Evaluation of Drug safety and tolerance

Drug tolerability and possible adverse events within a predicted range of dosage are observed during an initial stage of a clinical trial. This type of study is usually designed with either single or multiple drug administration during a certain period of time.

Pharmacokinetics

During clinical trials, investigators should be able to describe drug absorption, distribution, metabolism, and excretion. This is one of the major purposes of the early phase of clinical trials. Pharmacokinetic studies can be performed as either independent research or a research in conjunction with drug safety and tolerance. Significance of pharmacokinetics study lies on the evaluation of drug clearance, possibility of accumulated metabolites, or potential drug to drug interaction. It is, also, likely to connect with other clinical trials that are following. Particularly, it is imperative to know how food can influence oral drug’s bioavailability. Study results, especially pharmacokinetics, need to be obtained from patients such as immunosuppressive patients (with impaired kidney or liver function), the elderly, children or infants, women, and certain ethnic groups of people. Drug to drug interaction is important to know as well. This data can be obtained during either the stages following stages of clinical trials, or in vitro study done in a laboratory before clinical trials.

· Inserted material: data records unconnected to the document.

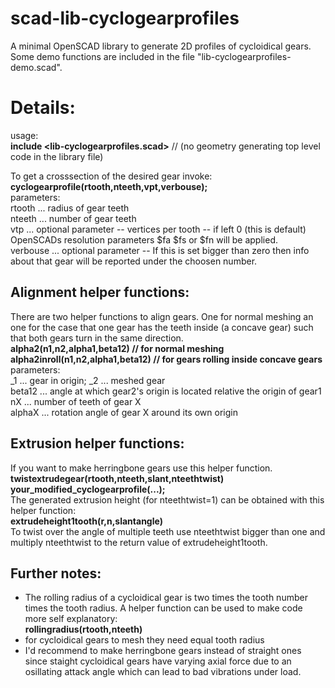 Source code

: # scad-lib-cyclogearprofiles

A minimal OpenSCAD library to generate 2D profiles of cycloidical gears.  
Some demo functions are included in the file "lib-cyclogearprofiles-demo.scad".  

# Details:

usage:  
**include \<lib-cyclogearprofiles.scad\>** 
// (no geometry generating top level code in the library file) 

To get a crosssection of the desired gear invoke:  
**cyclogearprofile(rtooth,nteeth,vpt,verbouse);**  
parameters:  
rtooth ... radius of gear teeth  
nteeth ... number of gear teeth  
vtp ... optional parameter -- vertices per tooth -- if left 0 (this is default) OpenSCADs resolution parameters $fa $fs or $fn will be applied.  
verbouse ... optional parameter -- If this is set bigger than zero then info about that gear will be reported under the choosen number.  

## Alignment helper functions:  

There are two helper functions to align gears. One for normal meshing an one for the case that one gear has the teeth inside (a concave gear) such that both gears turn in the same direction.  
**alpha2(n1,n2,alpha1,beta12) // for normal meshing**  
**alpha2inroll(n1,n2,alpha1,beta12) // for gears rolling inside concave gears**  
parameters:  
_1 ... gear in origin; _2 ... meshed gear  
beta12 ... angle at which gear2's origin is located relative the origin of gear1  
nX ... number of teeth of gear X  
alphaX ... rotation angle of gear X around its own origin  

## Extrusion helper functions:

If you want to make herringbone gears use this helper function.  
**twistextrudegear(rtooth,nteeth,slant,nteethtwist) your_modified_cyclogearprofile(...);**  
The generated extrusion height (for nteethtwist=1) can be obtained with this helper function:  
**extrudeheight1tooth(r,n,slantangle)**  
To twist over the angle of multiple teeth use nteethtwist bigger than one and multiply nteethtwist to the return value of extrudeheight1tooth.  


## Further notes:  
* The rolling radius of a cycloidical gear is two times the tooth number times the tooth radius. A helper function can be used to make code more self explanatory:  
**rollingradius(rtooth,nteeth)**  
* for cycloidical gears to mesh they need equal tooth radius  
* I'd recommend to make herringbone gears instead of straight ones since staight cycloidical gears have varying axial force due to an osillating attack angle which can lead to bad vibrations under load.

Pharmacodynamic evaluation

Investigators verify pharmacodynamic study, drug concentration study, and pharmacokinetic study, (PK/PD study) in healthy volunteers or in patients. Studies are analyzed in consideration of the type of investigational product and outcome variables. If appropriate measures are available, pharmacodynamic data can assess initial drug activity and underlying efficacy in patients. Additional studies will decide drug usage and optimal dosage.

The initial drug activity evaluation

As a secondary goal, a preliminary study is done for active or potential therapeutic benefits. In general, these studies are accomplished in an additional step. However, the drug activity can be estimated only when short-term drug exposure can regulate it.